(Extracted records)
>>>
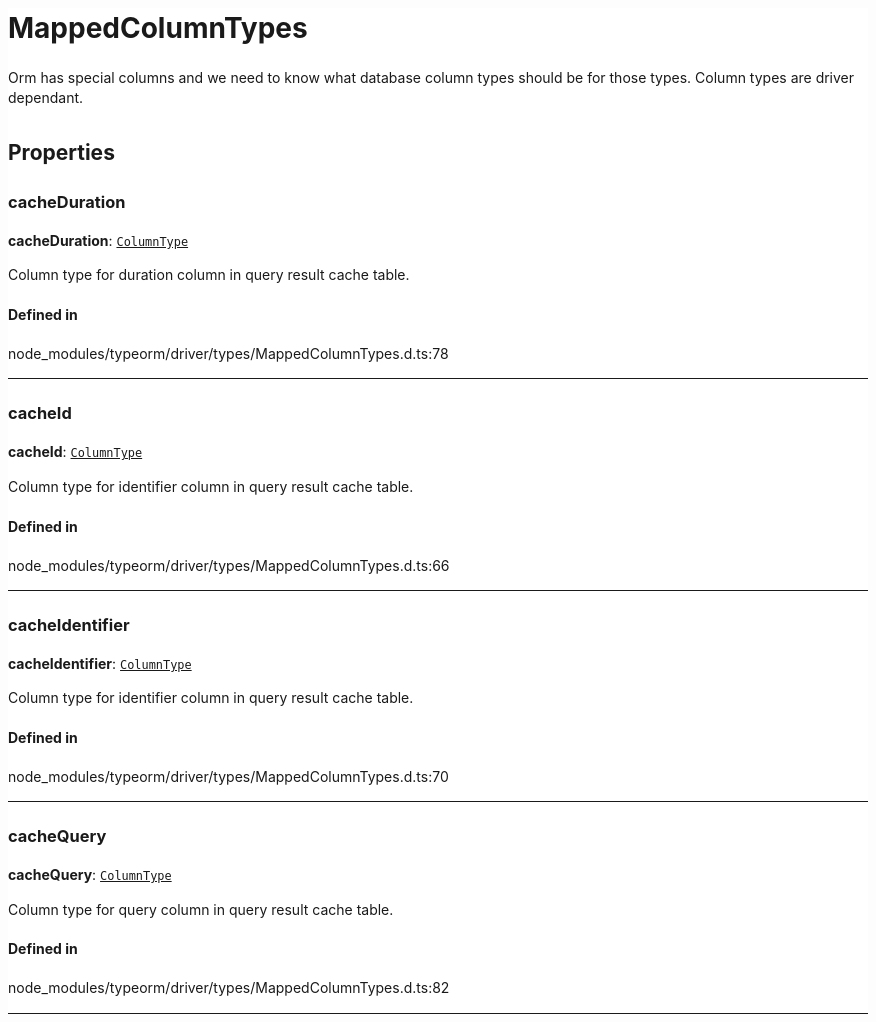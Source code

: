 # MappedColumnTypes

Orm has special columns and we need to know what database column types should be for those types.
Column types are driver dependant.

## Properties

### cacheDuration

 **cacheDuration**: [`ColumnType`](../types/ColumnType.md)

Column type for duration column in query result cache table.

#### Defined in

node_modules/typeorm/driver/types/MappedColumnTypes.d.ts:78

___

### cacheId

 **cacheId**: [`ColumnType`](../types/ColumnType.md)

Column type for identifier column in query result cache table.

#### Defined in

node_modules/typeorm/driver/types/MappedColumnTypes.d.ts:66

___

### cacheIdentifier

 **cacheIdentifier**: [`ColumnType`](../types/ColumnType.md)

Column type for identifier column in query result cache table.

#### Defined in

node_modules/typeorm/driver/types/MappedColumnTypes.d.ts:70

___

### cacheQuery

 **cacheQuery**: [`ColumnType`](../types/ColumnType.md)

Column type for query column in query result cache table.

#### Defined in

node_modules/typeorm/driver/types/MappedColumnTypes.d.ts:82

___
<<<
>>>
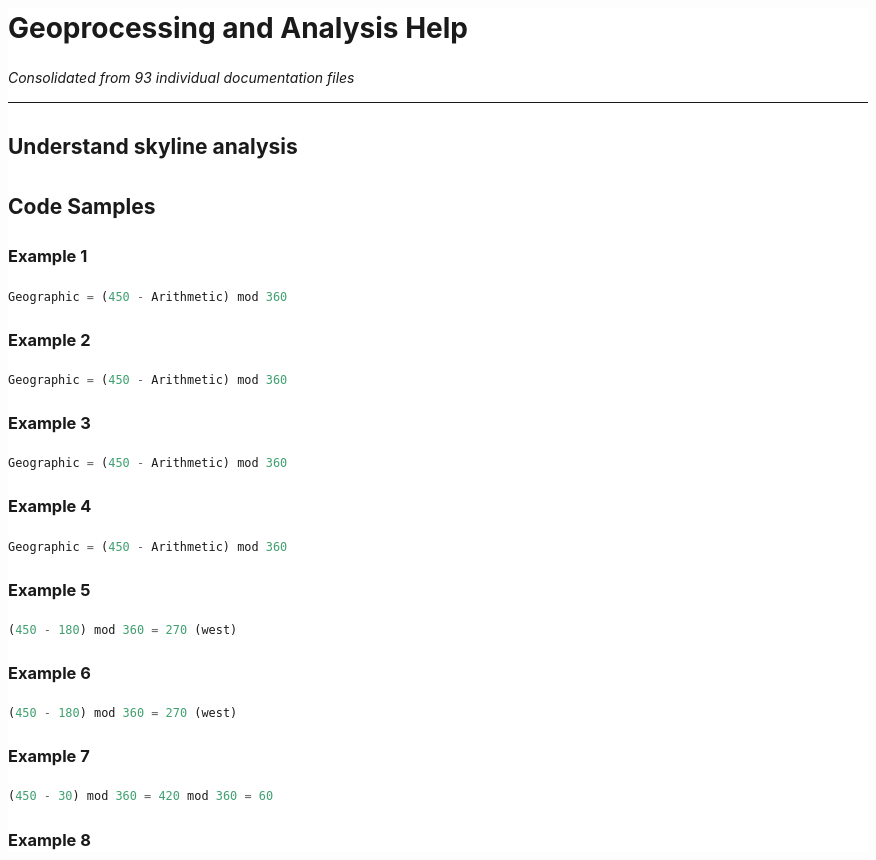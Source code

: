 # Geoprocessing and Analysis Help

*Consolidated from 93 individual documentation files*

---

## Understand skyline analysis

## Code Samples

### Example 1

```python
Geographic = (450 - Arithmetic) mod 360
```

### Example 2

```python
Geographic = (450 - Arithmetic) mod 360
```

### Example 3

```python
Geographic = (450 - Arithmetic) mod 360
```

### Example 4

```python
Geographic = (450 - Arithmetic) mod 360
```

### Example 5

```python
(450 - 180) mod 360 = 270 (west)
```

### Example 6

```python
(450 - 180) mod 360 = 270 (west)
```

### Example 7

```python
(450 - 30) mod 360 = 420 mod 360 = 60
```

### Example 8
<<<
>>>
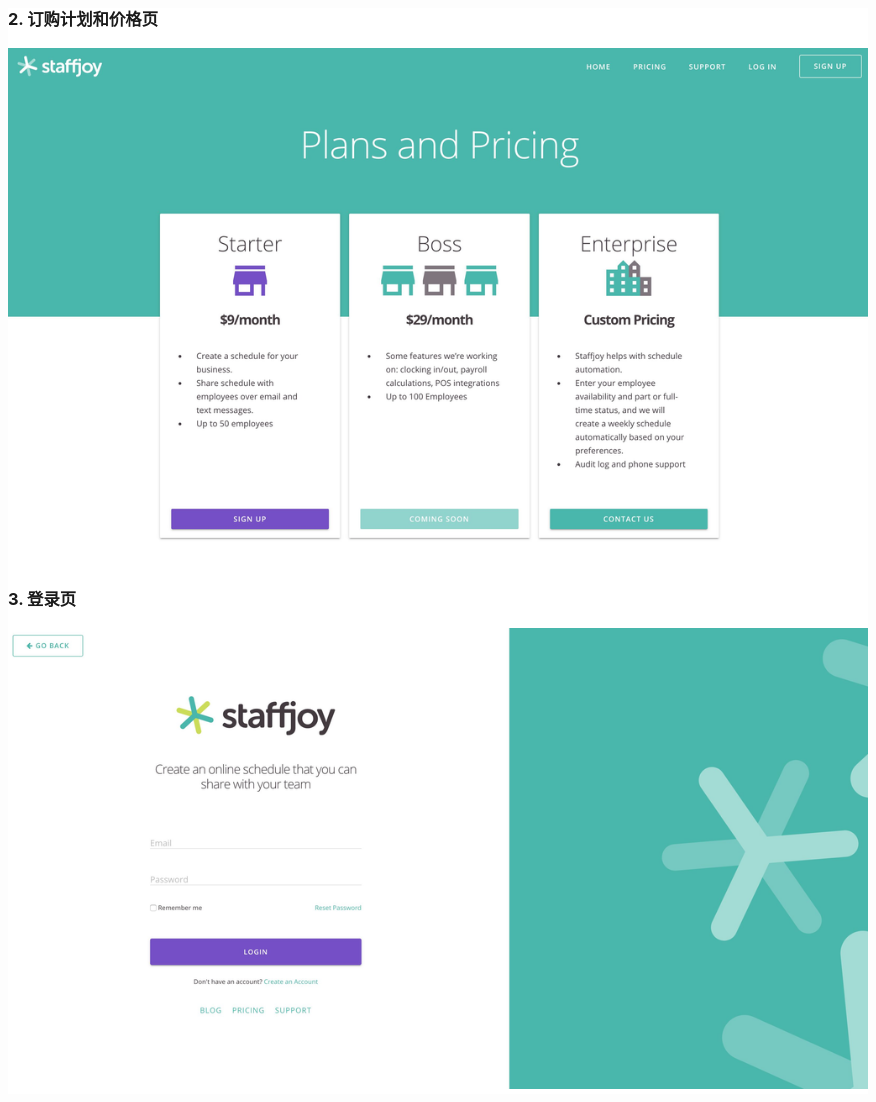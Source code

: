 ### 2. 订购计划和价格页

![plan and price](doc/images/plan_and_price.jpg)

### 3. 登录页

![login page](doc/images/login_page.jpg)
<<<
### WORK ITEM
Look through the lines above and collect those with the word "MappedColumnTypes".

### OUTPUT BELOW
: # MappedColumnTypes
node_modules/typeorm/driver/types/MappedColumnTypes.d.ts:78
node_modules/typeorm/driver/types/MappedColumnTypes.d.ts:66
node_modules/typeorm/driver/types/MappedColumnTypes.d.ts:70
node_modules/typeorm/driver/types/MappedColumnTypes.d.ts:82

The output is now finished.